The Forth & Clyde Canal links the Irish Sea with the North Sea, running from Bowling on the Clyde Estuary, to Grangemouth and the magnificent Kelpies on the Firth of Forth.
The Union Canal is linked to the Forth & Clyde Canal at Falkirk by the Falkirk Wheel, the world’s first rotating boat lift. At the other end it reaches Edinburgh, terminating at Edinburgh Quay in the City Centre.
Together these two canals make up the Scottish Lowland Canals. They are quite different to the canals found in England and Wales. The Forth & Clyde is much wider and the Union Canal is a contour canal, with no locks or bridges that have to be opened.
The Forth & Clyde Canal first opened in 1790, providing a route for seagoing vessels between the Firth of Forth and the Firth of Clyde. The Union Canal, which opened in 1842, was built to bring coal and other minerals to Edinburgh.
Both canals were closed in the 1960’s until Lottery funding was obtained to fund their restoration, completed in 2001, and the construction of the Falkirk Wheel, which opened a year later. This magnificent structure, which replaces a flight of 11 locks, moves boats between the two canals in two giant gondolas, raising or lowering them 25 metres.
Drifters offers canal boat hire from Falkirk. Here are our Top 5 canal boat holidays on the Scottish Lowland Canals for 2020:
- Travel through the Scottish Lowlands to Edinburgh – from our canal boat hire base at Falkirk,Edinburgh Quay is a sedate 11-hour journey along the peaceful Union Canal. Perfect for a four night mid-week break, the trip starts with a passage through the Falkirk Wheel, and then passes through the lovely lowland villages of Linlithgow, Broxburn and Ratho. Visitor moorings are available at Edinburgh Quay, just a five-minute walk from Princes Street, with easy access to the City’s many attractions, including Edinburgh Castle and Mary King Close, frozen in time beneath the Royal Mile.
- Glide along the Forth & Clyde to visit Glasgow – from Falkirk, it’s a peaceful nine-hour cruise along the Forth & Clyde Canal to the City of Glasgow – perfect for a three or four-night short break. Along the way, boaters will travel 22 miles and will pass through five locks. This scenic route passes through Auchinstarry, the River Kelvin Valley with magnificent views of the Campsie Fells above, and the town of Kirkintillock. There are moorings at Applecross Street Basin, with access to Glasgow’s wealth of museums, galleries and cultural centres, including the Hunterian Museum, home to one of Scotland’s finest collections.
- Navigate to Bowling & back – on a week’s break from Falkirk, narrowboat holiday-makers can travel along the Forth & Clyde Canal, following the Clyde Estuary all the way down to the old ship building village of Bowling in West Dunbartonshire. The route has a rich mix of industry old and new, as well as stunning views of the Clyde and relics of the ship building era. Along the way, boaters will pass through Auchinstarry, the site of a Roman fort, and Kirkintilloch, which dates back to the 13th century. The journey to Bowling and back travels 58 miles, passing through 48 locks and takes around 32 cruising hours.

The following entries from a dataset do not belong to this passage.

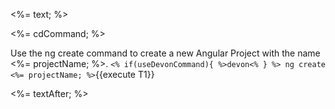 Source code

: <%= text; %>

<%= cdCommand; %>

Use the ng create command to create a new Angular Project with the name <%= projectName; %>.
`<% if(useDevonCommand){ %>devon<% } %> ng create <%= projectName; %>`{{execute T1}}

<%= textAfter; %> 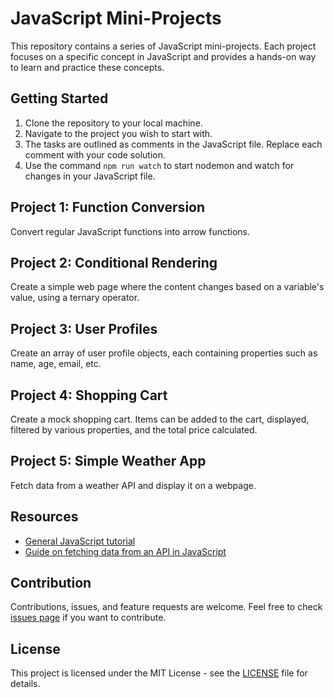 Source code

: # JavaScript Mini-Projects

This repository contains a series of JavaScript mini-projects. Each project focuses on a specific concept in JavaScript and provides a hands-on way to learn and practice these concepts.

## Getting Started
1. Clone the repository to your local machine.
2. Navigate to the project you wish to start with. 
3. The tasks are outlined as comments in the JavaScript file. Replace each comment with your code solution.
4. Use the command `npm run watch` to start nodemon and watch for changes in your JavaScript file.

## Project 1: Function Conversion
Convert regular JavaScript functions into arrow functions. 

## Project 2: Conditional Rendering
Create a simple web page where the content changes based on a variable's value, using a ternary operator.

## Project 3: User Profiles
Create an array of user profile objects, each containing properties such as name, age, email, etc.

## Project 4: Shopping Cart
Create a mock shopping cart. Items can be added to the cart, displayed, filtered by various properties, and the total price calculated.

## Project 5: Simple Weather App
Fetch data from a weather API and display it on a webpage.

## Resources
- [General JavaScript tutorial](https://www.youtube.com/watch?v=m55PTVUrlnA)
- [Guide on fetching data from an API in JavaScript](https://www.youtube.com/watch?v=SbCedTlJWTs)

## Contribution
Contributions, issues, and feature requests are welcome. Feel free to check [issues page](../../issues) if you want to contribute.

## License
This project is licensed under the MIT License - see the [LICENSE](LICENSE) file for details.
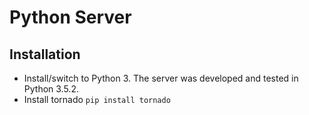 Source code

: # Python Server
Installation
-------
* Install/switch to Python 3. The server was developed and tested in Python 3.5.2.
* Install tornado `pip install tornado`
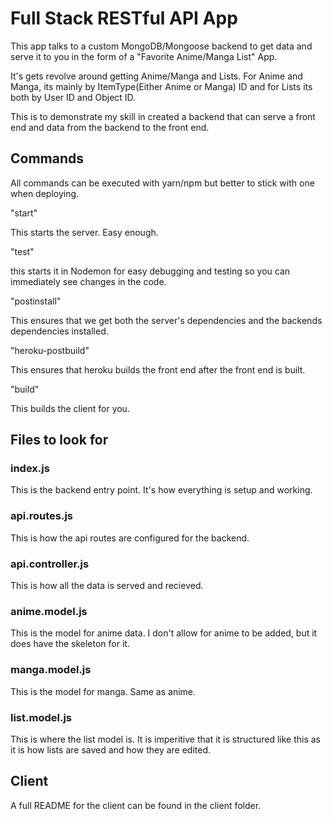 # Full Stack RESTful API App

This app talks to a custom MongoDB/Mongoose backend to get data and serve it to you in the form of a "Favorite Anime/Manga List" App.

It's gets revolve around getting Anime/Manga and Lists. For Anime and Manga, its mainly by ItemType(Either Anime or Manga) ID and for Lists its both by User ID and Object ID.

This is to demonstrate my skill in created a backend that can serve a front end and data from the backend to the front end.

## Commands

All commands can be executed with yarn/npm but better to stick with one when deploying.

"start"

This starts the server. Easy enough.

"test"

this starts it in Nodemon for easy debugging and testing so you can immediately see changes in the code.

"postinstall"

This ensures that we get both the server's dependencies and the backends dependencies installed.

"heroku-postbuild"

This ensures that heroku builds the front end after the front end is built.

"build"

This builds the client for you.

## Files to look for

### index.js

This is the backend entry point. It's how everything is setup and working.

### api.routes.js

This is how the api routes are configured for the backend.

### api.controller.js

This is how all the data is served and recieved.

### anime.model.js

This is the model for anime data. I don't allow for anime to be added, but it does have the skeleton for it.

### manga.model.js

This is the model for manga. Same as anime.

### list.model.js

This is where the list model is. It is imperitive that it is structured like this as it is how lists are saved and how they are edited.

## Client

A full README for the client can be found in the client folder. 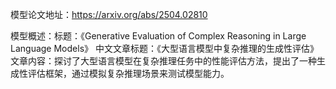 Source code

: 模型论文地址：https://arxiv.org/abs/2504.02810

模型概述：标题：《Generative Evaluation of Complex Reasoning in Large Language Models》
中文文章标题：《大型语言模型中复杂推理的生成性评估》
文章内容：探讨了大型语言模型在复杂推理任务中的性能评估方法，提出了一种生成性评估框架，通过模拟复杂推理场景来测试模型能力。
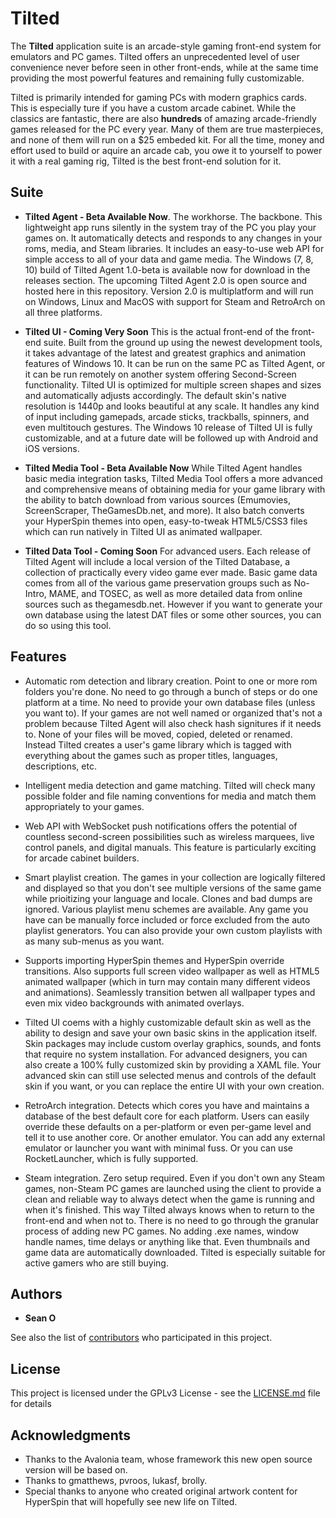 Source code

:# Tilted

The **Tilted** application suite is an arcade-style gaming front-end system for emulators and PC games.  Tilted offers an unprecedented level of user convenience never before seen in other front-ends, while at the same time providing the most powerful features and remaining fully customizable.

Tilted is primarily intended for gaming PCs with modern graphics cards. This is especially ture if you have a custom arcade cabinet.  While the classics are fantastic, there are also **hundreds** of amazing arcade-friendly games released for the PC every year. Many of them are true masterpieces, and none of them will run on a $25 embeded kit. For all the time, money and effort used to build or aquire an arcade cab, you owe it to yourself to power it with a real gaming rig, Tilted is the best front-end solution for it.

## Suite
- **Tilted Agent - Beta Available Now**. The workhorse. The backbone. This lightweight app runs silently in the system tray of the PC you play your games on. It automatically detects and responds to any changes in your roms, media, and Steam libraries. It includes an easy-to-use web API for simple access to all of your data and game media. The Windows (7, 8, 10) build of Tilted Agent 1.0-beta is available now for download in the releases section. The upcoming Tilted Agent 2.0 is open source and hosted here in this repository.  Version 2.0 is multiplatform and will run on Windows, Linux and MacOS with support for Steam and RetroArch on all three platforms.

- **Tilted UI - Coming Very Soon**  This is the actual front-end of the front-end suite.  Built from the ground up using the newest development tools, it takes advantage of the latest and greatest graphics and animation features of Windows 10. It can be run on the same PC as Tilted Agent, or it can be run remotely on another system offering Second-Screen functionality.  Tilted UI is optimized for multiple screen shapes and sizes and automatically adjusts accordingly. The default skin's native resolution is 1440p and looks beautiful at any scale. It handles any kind of input including gamepads, arcade sticks, trackballs, spinners, and even multitouch gestures. The Windows 10 release of Tilted UI is fully customizable, and at a future date will be followed up with Android and iOS versions.

- **Tilted Media Tool - Beta Available Now** While Tilted Agent handles basic media integration tasks, Tilted Media Tool offers a more advanced and comprehensive means of obtaining media for your game library with the ability to batch download from various sources (Emumovies, ScreenScraper, TheGamesDb.net, and more). It also batch converts your HyperSpin themes into open, easy-to-tweak HTML5/CSS3 files which can run natively in Tilted UI as animated wallpaper.

- **Tilted Data Tool - Coming Soon**  For advanced users. Each release of Tilted Agent will include a local version of the Tilted Database, a collection of practically every video game ever made. Basic game data comes from all of the various game preservation groups such as No-Intro, MAME, and TOSEC, as well as more detailed data from online sources such as thegamesdb.net. However if you want to generate your own database using the latest DAT files or some other sources, you can do so using this tool.

## Features

- Automatic rom detection and library creation.  Point to one or more rom folders you're done. No need to go through a bunch of steps or do one platform at a time.  No need to provide your own database files (unless you want to). If your games are not well named or organized that's not a problem because Tilted Agent will also check hash signitures if it needs to. None of your files will be moved, copied, deleted or renamed. Instead Tilted creates a user's game library which is tagged with everything about the games such as proper titles, languages, descriptions, etc.

- Intelligent media detection and game matching.  Tilted will check many possible folder and file naming conventions for media and match them appropriately to your games.

- Web API with WebSocket push notifications offers the potential of countless second-screen possibilities such as wireless marquees, live control panels, and digital manuals. This feature is particularly exciting for arcade cabinet builders.

- Smart playlist creation. The games in your collection are logically filtered and displayed so that you don't see multiple versions of the same game while prioitizing your language and locale. Clones and bad dumps are ignored. Various playlist menu schemes are available. Any game you have can be manually force included or force excluded from the auto playlist generators.  You can also provide your own custom playlists with as many sub-menus as you want.

- Supports importing HyperSpin themes and HyperSpin override transitions. Also supports full screen video wallpaper as well as HTML5 animated wallpaper (which in turn may contain many different videos and animations).  Seamlessly transition betwen all wallpaper types and even mix video backgrounds with animated overlays.

- Tilted UI coems with a highly customizable default skin as well as the ability to design and save your own basic skins in the application itself. Skin packages may include custom overlay graphics, sounds, and fonts that require no system installation.  For advanced designers, you can also create a 100% fully customized skin by providing a XAML file. Your advanced skin can still use selected menus and controls of the default skin if you want, or you can replace the entire UI with your own creation.

- RetroArch integration.  Detects which cores you have and maintains a database of the best default core for each platform.  Users can easily override these defaults on a per-platform or even per-game level and tell it to use another core.  Or another emulator.  You can add any external emulator or launcher you want with minimal fuss.  Or you can use RocketLauncher, which is fully supported.

- Steam integration.  Zero setup required.  Even if you don't own any Steam games, non-Steam PC games are launched using the client to provide a clean and reliable way to always detect when the game is running and when it's finished. This way Tilted always knows when to return to the front-end and when not to. There is no need to go through the granular process of adding new PC games.  No adding .exe names, window handle names, time delays or anything like that.  Even thumbnails and game data are automatically downloaded. Tilted is especially suitable for active gamers who are still buying. 

## Authors

* **Sean O**

See also the list of [contributors](https://github.com/your/project/contributors) who participated in this project.

## License

This project is licensed under the GPLv3 License - see the [LICENSE.md](LICENSE.md) file for details

## Acknowledgments

* Thanks to the Avalonia team, whose framework this new open source version will be based on.
* Thanks to gmatthews, pvroos, lukasf, brolly.
* Special thanks to anyone who created original artwork content for HyperSpin that will hopefully see new life on Tilted.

- Cruise to Ratho and back – from Falkirk, it’s a peaceful eight-hour cruise along the Union Canal to the conservation village of Ratho, with its popular canalside Bridge Inn. The route begins by passing over the Falkirk Wheel, through two manned locks, crossing the Greenbank Aqueduct and then passing through the Falkirk Tunnel. After enjoying miles of peaceful countryside, boaters reach the historic town of Linlithgow, home to the beautifully preserved remains of Linlithgow Palace on the shores of Linlithgow Loch, the birthplace of Mary Queen of Scots and arguably Scotland’s finest surviving late medieval building. Linlithgow has some excellent eateries, including the award-winning Four Marys pub. The journey to Ratho and back travels 48 miles, passing through four locks (two each way) and takes around 16 hours.
- See the largest pair of equine statues on the planet – at 30-metres high, the magnificent Kelpies stand at the gateway to the new extension to the Forth & Clyde Canal, by the River Carron. Based on the heavy horses that one plied the canal towpaths, these mythical water horses are an extraordinary site and form part of a new 350-hectare Helix park at the end of the canal extension at Grangemouth. From Drifters’ narrowboat hire base at Falkirk, narrowboat holiday-makers can reach the Kelpies on a relaxed short break. Cruising just four miles each way and passing through 14 locks each way, the journey to the Kelpies and back takes around eight hours.